With markets fluctuating like never before, retail investors are faced with a serious challenge of choosing a safe and stable return yielding scheme to plant-in their hard-earned money. Thus, an investor is tasked with carefully identifying a viable option from the existing low-risk investment plans in India to counter the inevitable risks that exist in the investment domain. However, when it comes to safety and stability, there is an option that stands out from the rest.

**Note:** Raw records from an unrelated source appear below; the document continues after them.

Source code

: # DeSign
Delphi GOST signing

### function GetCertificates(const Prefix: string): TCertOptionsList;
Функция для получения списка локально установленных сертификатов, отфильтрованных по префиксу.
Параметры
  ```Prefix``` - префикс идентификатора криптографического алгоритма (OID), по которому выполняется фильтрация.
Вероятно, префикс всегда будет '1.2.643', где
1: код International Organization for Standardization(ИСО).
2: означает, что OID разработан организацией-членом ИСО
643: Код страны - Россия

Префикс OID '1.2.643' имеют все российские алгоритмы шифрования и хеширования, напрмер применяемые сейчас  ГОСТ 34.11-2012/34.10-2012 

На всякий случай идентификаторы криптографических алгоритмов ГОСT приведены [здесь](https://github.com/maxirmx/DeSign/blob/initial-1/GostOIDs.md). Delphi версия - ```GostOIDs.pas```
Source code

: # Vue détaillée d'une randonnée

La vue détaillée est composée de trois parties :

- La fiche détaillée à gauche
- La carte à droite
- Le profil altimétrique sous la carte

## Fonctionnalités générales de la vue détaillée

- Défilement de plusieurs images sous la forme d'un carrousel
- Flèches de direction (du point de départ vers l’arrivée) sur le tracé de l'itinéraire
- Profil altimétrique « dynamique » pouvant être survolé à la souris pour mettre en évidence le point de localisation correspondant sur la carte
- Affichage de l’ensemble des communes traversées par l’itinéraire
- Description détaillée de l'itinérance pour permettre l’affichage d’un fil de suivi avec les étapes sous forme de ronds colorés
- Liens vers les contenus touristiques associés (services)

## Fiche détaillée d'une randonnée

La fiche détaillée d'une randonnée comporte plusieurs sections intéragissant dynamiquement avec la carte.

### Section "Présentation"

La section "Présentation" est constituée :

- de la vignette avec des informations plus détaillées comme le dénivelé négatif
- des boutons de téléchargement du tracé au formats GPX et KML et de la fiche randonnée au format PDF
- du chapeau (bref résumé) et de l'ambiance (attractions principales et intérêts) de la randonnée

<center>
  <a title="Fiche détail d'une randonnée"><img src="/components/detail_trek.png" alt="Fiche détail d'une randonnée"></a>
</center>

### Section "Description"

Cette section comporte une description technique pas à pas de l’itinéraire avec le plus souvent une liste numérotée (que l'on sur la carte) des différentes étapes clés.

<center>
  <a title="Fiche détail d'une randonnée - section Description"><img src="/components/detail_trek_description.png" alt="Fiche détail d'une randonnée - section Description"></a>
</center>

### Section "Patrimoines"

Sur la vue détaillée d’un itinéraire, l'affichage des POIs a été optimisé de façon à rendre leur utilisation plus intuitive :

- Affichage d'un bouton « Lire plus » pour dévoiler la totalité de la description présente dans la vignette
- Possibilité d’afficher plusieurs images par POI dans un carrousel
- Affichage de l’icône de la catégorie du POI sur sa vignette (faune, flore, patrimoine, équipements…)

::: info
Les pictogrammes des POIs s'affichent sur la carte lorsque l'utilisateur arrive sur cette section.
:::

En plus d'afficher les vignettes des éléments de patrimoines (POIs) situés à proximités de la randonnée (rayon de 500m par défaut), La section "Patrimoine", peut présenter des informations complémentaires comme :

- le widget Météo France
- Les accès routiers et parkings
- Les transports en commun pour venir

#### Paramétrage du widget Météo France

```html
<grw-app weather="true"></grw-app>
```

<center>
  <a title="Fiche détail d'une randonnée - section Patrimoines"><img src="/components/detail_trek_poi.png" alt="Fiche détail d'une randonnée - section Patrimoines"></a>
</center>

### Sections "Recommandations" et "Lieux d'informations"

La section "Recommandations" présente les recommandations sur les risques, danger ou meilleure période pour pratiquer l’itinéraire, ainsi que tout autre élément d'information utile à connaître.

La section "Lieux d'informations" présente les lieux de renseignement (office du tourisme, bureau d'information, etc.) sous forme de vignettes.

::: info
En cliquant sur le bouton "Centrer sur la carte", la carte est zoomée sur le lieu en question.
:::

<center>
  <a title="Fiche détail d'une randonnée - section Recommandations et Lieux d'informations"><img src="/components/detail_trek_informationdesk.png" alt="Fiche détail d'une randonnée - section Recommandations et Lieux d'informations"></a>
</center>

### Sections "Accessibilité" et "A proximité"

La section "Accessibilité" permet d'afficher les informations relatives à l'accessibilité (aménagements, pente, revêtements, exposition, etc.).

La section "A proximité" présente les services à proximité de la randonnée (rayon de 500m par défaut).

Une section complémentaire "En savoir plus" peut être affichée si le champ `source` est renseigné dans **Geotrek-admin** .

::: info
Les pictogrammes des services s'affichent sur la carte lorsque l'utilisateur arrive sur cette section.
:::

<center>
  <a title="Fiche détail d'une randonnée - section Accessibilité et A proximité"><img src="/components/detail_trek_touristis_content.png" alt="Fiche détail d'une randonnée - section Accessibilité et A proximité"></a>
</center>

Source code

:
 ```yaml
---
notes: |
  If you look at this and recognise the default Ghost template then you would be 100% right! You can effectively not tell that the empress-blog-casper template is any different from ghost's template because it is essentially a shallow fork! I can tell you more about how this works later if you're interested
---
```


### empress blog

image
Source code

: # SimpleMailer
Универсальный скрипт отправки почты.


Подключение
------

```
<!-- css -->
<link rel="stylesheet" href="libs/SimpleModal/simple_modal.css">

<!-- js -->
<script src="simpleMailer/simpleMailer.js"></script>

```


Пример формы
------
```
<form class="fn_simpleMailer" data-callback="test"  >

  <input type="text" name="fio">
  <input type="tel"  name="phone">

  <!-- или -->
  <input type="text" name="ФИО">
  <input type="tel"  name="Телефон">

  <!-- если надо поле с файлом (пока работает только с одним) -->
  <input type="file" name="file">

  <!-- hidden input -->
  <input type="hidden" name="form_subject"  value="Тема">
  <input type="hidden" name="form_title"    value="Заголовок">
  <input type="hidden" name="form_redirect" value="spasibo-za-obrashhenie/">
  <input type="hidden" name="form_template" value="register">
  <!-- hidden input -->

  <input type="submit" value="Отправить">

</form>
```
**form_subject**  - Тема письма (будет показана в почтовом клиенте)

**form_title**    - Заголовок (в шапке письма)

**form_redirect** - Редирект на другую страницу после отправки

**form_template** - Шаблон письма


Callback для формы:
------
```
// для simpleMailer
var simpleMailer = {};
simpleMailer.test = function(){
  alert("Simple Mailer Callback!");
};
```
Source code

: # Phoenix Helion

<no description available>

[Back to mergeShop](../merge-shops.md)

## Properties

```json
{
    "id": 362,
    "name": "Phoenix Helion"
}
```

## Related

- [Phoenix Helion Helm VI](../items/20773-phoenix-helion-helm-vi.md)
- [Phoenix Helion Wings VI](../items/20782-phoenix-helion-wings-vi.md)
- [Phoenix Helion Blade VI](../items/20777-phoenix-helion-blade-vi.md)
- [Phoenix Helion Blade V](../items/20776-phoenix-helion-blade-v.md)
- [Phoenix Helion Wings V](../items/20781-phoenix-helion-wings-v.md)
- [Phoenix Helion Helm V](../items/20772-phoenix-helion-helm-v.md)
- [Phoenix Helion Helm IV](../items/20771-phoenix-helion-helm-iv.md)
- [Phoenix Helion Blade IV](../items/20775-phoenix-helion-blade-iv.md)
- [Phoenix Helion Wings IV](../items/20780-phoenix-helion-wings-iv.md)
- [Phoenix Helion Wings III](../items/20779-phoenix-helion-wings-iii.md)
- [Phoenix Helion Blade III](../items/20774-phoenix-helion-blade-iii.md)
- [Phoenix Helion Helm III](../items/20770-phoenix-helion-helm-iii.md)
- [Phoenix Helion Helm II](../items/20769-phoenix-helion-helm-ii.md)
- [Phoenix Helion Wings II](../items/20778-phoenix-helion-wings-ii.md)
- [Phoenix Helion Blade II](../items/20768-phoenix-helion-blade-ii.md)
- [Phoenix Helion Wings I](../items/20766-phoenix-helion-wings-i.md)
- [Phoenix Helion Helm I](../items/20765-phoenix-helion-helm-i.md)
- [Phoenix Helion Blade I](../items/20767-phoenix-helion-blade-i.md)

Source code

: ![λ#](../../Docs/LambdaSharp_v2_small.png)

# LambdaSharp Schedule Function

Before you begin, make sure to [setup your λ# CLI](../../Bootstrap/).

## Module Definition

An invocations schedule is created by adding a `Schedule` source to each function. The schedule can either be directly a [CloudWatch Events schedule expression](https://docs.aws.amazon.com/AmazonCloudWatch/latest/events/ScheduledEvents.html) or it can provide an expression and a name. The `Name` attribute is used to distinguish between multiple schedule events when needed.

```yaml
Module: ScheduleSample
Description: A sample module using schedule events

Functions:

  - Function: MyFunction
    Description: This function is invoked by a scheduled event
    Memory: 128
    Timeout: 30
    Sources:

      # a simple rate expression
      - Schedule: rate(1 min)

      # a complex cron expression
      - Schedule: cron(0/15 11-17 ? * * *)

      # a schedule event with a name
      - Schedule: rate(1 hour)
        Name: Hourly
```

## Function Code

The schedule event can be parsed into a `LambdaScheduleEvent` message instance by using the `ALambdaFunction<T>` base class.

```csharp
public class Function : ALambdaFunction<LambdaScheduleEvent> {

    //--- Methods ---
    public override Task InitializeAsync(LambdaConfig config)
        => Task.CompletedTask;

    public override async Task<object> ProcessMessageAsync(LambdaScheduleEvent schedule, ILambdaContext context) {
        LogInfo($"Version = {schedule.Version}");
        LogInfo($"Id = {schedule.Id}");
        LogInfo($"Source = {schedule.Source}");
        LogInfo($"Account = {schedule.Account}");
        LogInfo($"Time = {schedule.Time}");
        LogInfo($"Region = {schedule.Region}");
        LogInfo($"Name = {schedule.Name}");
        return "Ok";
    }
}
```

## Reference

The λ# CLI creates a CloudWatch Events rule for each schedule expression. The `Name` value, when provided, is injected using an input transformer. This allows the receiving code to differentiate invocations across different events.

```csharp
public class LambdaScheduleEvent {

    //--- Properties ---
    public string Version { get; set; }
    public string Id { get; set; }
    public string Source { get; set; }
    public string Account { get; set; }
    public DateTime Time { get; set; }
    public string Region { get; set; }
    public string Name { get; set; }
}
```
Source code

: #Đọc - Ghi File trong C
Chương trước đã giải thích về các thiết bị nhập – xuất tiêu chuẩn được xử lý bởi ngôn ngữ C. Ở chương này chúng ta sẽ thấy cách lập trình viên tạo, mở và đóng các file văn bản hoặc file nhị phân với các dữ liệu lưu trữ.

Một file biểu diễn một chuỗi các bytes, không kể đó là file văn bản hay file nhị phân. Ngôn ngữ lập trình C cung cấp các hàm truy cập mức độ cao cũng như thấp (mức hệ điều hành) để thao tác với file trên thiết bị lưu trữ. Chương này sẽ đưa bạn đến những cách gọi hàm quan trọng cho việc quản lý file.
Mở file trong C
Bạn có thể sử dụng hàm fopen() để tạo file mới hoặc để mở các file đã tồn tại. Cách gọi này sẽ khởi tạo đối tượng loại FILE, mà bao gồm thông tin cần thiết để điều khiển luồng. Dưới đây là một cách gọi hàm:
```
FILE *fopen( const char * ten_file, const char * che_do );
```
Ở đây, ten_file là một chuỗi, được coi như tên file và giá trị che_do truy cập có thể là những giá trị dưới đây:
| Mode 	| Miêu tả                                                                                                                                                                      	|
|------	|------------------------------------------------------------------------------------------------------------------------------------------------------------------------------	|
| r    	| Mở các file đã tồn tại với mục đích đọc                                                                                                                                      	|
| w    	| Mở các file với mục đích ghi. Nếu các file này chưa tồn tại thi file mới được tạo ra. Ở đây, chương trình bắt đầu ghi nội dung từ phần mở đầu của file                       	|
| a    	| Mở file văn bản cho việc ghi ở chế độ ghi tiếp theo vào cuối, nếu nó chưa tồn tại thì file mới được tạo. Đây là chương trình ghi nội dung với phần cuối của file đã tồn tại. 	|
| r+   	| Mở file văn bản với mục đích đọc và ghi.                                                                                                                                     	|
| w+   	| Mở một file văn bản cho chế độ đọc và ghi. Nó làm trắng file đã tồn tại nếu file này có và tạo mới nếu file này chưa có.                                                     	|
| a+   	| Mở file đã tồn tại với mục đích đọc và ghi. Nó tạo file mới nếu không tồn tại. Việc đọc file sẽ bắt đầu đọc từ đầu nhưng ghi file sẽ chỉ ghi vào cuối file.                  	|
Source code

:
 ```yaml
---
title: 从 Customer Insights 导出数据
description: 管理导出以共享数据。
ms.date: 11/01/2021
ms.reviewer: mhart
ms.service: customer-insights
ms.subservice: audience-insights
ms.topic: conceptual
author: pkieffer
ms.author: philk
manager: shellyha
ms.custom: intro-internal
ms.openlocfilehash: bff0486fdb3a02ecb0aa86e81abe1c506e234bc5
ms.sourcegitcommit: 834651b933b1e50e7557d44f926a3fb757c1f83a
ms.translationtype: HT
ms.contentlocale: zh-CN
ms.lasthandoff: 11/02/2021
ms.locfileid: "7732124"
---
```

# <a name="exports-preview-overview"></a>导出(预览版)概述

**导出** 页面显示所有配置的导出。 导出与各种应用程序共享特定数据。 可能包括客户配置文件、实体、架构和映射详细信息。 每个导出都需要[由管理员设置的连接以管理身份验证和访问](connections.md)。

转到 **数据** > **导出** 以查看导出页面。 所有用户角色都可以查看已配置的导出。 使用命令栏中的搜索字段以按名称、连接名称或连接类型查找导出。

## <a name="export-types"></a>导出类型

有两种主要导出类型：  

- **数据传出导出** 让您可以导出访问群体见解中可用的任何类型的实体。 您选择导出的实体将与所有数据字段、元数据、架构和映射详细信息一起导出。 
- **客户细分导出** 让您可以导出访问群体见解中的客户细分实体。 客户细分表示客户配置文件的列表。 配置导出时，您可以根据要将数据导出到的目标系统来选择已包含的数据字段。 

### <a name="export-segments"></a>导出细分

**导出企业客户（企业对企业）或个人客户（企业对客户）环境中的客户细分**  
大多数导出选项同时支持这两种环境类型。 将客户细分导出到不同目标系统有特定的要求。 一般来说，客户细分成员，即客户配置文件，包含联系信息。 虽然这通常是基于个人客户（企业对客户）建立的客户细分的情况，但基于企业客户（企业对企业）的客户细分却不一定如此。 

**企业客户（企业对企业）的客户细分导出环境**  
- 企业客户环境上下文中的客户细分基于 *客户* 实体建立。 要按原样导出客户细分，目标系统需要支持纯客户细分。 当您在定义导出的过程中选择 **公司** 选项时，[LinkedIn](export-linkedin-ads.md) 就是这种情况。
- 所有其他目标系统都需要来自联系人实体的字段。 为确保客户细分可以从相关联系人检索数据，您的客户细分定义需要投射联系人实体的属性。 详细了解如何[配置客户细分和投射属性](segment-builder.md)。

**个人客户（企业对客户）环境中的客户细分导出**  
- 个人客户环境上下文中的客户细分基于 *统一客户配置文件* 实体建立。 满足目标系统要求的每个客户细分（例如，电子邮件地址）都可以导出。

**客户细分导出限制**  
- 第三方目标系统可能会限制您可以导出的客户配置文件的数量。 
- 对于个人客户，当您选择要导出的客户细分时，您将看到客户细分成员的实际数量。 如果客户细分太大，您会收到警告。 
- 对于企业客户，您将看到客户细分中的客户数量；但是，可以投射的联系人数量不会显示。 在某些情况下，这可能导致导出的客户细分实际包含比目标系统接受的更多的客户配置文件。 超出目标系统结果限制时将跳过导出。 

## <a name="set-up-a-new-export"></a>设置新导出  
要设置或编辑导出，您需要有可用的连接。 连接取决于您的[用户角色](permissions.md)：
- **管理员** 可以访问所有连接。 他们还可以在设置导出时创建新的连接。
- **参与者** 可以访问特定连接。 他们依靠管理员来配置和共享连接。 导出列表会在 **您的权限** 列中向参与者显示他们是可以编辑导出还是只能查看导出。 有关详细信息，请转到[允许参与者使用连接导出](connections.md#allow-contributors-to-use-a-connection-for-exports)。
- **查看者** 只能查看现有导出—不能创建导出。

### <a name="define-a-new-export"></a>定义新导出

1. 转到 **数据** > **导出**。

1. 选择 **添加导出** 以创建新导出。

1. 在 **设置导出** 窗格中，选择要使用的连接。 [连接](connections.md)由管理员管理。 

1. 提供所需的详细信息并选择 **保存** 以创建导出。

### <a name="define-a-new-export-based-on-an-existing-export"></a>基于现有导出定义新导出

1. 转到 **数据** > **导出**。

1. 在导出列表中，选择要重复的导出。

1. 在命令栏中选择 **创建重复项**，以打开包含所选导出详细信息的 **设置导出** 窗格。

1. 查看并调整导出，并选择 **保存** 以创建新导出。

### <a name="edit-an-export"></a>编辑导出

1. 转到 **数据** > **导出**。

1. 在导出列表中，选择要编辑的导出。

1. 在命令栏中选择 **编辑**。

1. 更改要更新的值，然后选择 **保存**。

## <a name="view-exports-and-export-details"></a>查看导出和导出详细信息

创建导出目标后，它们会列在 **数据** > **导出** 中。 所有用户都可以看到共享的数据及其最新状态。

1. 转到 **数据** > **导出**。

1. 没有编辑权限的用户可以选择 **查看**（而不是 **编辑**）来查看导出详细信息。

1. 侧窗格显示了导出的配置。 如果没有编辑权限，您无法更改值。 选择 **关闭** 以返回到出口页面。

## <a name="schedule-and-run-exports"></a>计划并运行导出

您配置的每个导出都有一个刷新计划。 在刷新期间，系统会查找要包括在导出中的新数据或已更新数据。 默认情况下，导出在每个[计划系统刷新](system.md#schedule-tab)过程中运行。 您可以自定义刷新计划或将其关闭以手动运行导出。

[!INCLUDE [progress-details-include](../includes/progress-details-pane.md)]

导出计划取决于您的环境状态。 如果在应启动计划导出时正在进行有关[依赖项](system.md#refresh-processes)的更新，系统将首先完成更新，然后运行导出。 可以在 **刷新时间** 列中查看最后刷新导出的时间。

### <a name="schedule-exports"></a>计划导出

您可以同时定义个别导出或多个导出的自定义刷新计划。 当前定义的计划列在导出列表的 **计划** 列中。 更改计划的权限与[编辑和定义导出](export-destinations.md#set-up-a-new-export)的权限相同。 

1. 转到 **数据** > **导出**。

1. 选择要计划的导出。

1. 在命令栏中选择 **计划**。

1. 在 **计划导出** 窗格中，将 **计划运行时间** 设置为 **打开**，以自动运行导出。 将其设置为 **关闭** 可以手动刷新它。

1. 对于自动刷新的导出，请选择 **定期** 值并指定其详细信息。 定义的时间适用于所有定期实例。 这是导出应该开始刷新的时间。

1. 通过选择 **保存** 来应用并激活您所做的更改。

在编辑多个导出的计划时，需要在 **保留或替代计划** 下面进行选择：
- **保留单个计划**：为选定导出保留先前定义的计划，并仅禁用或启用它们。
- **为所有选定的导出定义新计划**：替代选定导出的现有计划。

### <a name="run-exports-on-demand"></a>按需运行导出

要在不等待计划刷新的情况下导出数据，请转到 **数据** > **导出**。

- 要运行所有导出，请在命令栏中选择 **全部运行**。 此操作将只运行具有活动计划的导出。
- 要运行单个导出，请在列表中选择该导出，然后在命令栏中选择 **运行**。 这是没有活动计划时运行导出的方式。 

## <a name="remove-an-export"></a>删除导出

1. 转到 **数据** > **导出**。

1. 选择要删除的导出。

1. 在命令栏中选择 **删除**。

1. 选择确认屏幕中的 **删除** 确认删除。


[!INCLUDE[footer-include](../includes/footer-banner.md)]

Backed by the government, RBI bonds offer both stability and safety to investors. Also known as Savings bonds, these are primarily aimed at retail investors who are in search of a secure investment option with fixed returns. In this article, we will touch up on the various types of RBI bonds, their features and everything you need to know before investing in one.
Types of RBI bonds:
RBI bonds are broadly classified into 5 types:
Capital Gain Bonds: If you're an investor who has earned long term capital gains from the sale of assets such as real estate or stocks, this bond is for you.
The 7.75% Bond: The 7.75% Savings Bonds are a type of fixed-income instrument issued by the Government of India that offers a fixed interest rate of 7.75% per annum, hence the name.
RBI Infrastructure Bonds: These bonds are issued with the specific purpose of financing infrastructure projects in India.
RBI Retail Direct Bonds: RBI Retail Direct is a platform that allows retail investors to directly invest in government securities, including bonds, treasury bills, and other government debt instruments.
Sovereign Gold Bonds: These are government securities that act as a substitute for holding physical gold.
RBI Floating Rate Savings Bonds: These bonds come with a floating interest rate linked to the NSC rate that resets every six months.
Why should you choose an RBI bond?
Apart from being a safe financial instrument, an RBI bond investment holds several other ‘cherries’ on the top that make it more attractive. Here are some key aspects that make it a better investment option:
Safe and sound: RBI bonds are issued and guaranteed by the Reserve Bank of India, making them a safe investment option for investors.
Interesting interests: These bonds offer a fixed interest rate over the tenure of the bond, aiding in a stable and predictable return for your valuable investments.
Flexible tenures: RBI bonds come with different tenure options, ranging from a few years to longer durations.
Unaffected by markets: While RBI bonds generally come with a fixed tenure, they may also hold the feature of premature withdrawal under certain circumstances.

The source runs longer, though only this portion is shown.